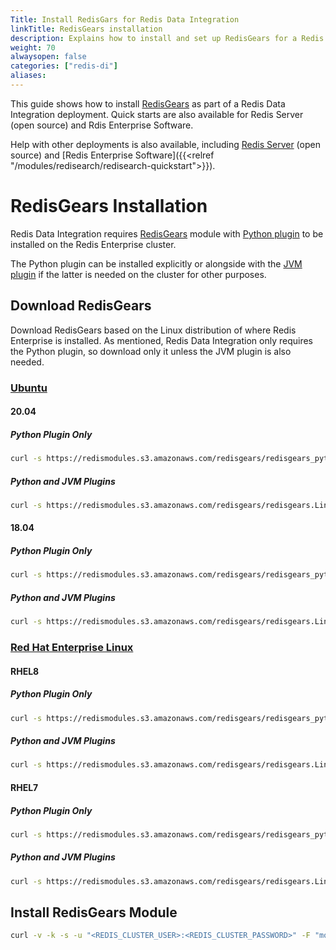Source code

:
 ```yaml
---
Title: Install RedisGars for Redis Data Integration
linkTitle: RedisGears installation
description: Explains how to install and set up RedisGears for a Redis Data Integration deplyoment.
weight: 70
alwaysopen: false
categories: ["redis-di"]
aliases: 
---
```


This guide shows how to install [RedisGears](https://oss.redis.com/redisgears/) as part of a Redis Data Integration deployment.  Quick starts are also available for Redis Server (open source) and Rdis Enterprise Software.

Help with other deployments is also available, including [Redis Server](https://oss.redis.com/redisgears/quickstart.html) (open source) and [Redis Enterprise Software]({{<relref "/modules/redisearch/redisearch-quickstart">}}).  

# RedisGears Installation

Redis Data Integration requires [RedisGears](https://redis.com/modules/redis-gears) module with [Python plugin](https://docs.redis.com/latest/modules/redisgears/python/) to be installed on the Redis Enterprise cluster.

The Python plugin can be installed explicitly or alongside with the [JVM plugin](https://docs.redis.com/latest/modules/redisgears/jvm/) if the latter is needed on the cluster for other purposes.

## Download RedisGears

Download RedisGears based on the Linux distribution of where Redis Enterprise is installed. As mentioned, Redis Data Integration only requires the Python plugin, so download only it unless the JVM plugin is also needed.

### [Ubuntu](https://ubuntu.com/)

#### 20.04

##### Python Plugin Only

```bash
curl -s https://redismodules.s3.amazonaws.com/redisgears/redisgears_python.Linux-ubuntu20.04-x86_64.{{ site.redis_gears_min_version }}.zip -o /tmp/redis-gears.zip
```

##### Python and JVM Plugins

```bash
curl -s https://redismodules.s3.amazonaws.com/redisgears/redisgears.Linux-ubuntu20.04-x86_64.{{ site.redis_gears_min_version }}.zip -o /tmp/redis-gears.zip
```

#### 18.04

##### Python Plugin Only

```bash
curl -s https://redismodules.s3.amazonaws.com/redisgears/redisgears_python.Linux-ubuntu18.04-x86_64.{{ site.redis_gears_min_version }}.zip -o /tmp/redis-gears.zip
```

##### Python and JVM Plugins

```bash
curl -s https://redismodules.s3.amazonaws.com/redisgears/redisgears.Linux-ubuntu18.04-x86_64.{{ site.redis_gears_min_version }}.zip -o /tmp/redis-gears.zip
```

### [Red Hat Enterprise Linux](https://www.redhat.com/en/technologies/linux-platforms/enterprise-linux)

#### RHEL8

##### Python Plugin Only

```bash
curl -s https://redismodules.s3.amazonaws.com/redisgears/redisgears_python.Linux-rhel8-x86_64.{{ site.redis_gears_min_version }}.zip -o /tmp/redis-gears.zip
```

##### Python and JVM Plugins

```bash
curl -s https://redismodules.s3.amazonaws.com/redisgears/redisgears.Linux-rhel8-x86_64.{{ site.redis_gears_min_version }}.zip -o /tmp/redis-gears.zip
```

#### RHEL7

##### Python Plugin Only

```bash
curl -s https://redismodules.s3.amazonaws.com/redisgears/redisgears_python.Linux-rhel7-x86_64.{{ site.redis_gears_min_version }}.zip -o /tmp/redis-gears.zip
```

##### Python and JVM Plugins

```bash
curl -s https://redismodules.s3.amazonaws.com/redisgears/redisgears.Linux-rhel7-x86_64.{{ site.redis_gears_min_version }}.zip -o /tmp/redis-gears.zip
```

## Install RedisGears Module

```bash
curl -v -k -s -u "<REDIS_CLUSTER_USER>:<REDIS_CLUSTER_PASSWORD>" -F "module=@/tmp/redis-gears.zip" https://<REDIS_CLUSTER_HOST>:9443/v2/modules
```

-------------------------

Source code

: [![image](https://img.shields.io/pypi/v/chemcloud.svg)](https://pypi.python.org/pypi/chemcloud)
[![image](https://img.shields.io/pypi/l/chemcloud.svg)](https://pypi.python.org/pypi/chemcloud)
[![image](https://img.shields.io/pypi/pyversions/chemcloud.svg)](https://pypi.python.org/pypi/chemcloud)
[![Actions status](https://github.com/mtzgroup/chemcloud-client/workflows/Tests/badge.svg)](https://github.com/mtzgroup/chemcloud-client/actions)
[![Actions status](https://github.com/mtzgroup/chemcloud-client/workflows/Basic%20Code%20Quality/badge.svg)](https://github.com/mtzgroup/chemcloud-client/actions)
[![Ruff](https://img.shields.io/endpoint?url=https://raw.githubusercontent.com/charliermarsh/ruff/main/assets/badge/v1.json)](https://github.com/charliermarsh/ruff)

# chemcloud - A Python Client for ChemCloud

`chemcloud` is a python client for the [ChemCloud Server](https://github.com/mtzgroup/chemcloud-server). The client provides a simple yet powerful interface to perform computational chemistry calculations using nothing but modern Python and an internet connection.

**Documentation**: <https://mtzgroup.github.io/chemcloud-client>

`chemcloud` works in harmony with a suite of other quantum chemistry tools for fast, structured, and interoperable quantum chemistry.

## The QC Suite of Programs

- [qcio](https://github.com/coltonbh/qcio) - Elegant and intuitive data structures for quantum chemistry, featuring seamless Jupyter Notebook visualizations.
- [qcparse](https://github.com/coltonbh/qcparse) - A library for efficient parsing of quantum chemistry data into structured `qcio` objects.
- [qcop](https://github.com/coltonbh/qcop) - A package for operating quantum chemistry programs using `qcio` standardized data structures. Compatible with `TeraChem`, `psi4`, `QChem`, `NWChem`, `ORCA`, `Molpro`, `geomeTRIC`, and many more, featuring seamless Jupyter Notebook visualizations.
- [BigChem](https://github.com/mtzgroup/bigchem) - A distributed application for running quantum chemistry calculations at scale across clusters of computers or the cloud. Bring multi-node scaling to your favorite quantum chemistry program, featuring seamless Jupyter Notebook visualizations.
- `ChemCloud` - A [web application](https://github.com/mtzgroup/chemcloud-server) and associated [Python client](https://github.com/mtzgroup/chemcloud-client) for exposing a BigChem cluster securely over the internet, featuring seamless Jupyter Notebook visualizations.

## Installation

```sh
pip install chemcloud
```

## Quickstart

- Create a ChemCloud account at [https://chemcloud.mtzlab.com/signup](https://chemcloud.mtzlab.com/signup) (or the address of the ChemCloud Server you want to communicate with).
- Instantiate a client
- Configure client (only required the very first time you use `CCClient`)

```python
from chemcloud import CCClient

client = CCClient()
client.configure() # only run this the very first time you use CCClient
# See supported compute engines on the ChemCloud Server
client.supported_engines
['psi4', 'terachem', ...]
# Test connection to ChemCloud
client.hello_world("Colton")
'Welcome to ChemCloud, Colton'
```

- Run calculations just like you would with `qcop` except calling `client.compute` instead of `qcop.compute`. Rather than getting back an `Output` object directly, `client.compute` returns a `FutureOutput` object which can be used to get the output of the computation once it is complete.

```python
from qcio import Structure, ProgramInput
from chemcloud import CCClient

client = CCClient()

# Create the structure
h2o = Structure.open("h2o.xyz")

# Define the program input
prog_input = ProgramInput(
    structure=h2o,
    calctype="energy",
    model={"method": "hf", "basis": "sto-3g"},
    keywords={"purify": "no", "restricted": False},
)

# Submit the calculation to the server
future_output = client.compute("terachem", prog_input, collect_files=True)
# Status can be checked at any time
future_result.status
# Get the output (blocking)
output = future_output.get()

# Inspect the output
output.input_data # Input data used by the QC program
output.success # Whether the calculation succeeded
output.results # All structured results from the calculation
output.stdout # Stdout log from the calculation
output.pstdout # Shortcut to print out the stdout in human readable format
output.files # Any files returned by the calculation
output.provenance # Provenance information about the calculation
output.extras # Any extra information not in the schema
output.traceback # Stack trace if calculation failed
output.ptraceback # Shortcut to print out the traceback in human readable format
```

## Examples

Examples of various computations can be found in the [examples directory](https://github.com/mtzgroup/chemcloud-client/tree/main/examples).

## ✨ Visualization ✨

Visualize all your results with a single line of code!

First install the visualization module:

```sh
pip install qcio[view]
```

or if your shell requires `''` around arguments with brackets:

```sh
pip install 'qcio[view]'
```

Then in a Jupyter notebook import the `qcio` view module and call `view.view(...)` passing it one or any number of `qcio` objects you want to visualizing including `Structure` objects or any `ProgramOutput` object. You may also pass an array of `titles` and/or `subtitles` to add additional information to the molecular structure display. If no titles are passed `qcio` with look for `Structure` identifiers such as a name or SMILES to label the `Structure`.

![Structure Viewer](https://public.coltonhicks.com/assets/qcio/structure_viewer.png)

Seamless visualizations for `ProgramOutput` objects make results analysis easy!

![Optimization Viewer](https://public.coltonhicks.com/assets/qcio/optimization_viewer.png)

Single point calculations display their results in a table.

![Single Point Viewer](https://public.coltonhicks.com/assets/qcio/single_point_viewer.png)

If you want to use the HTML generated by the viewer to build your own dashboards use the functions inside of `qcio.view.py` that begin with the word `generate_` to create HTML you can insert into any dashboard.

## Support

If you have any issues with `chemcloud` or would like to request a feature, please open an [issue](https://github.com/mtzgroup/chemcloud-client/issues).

-------------------------

[Task to carry out] Whenever the string "public" turns up in a line above, copy that line out.

[Answer to this exercise]
![Structure Viewer](https://public.coltonhicks.com/assets/qcio/structure_viewer.png)
![Optimization Viewer](https://public.coltonhicks.com/assets/qcio/optimization_viewer.png)
![Single Point Viewer](https://public.coltonhicks.com/assets/qcio/single_point_viewer.png)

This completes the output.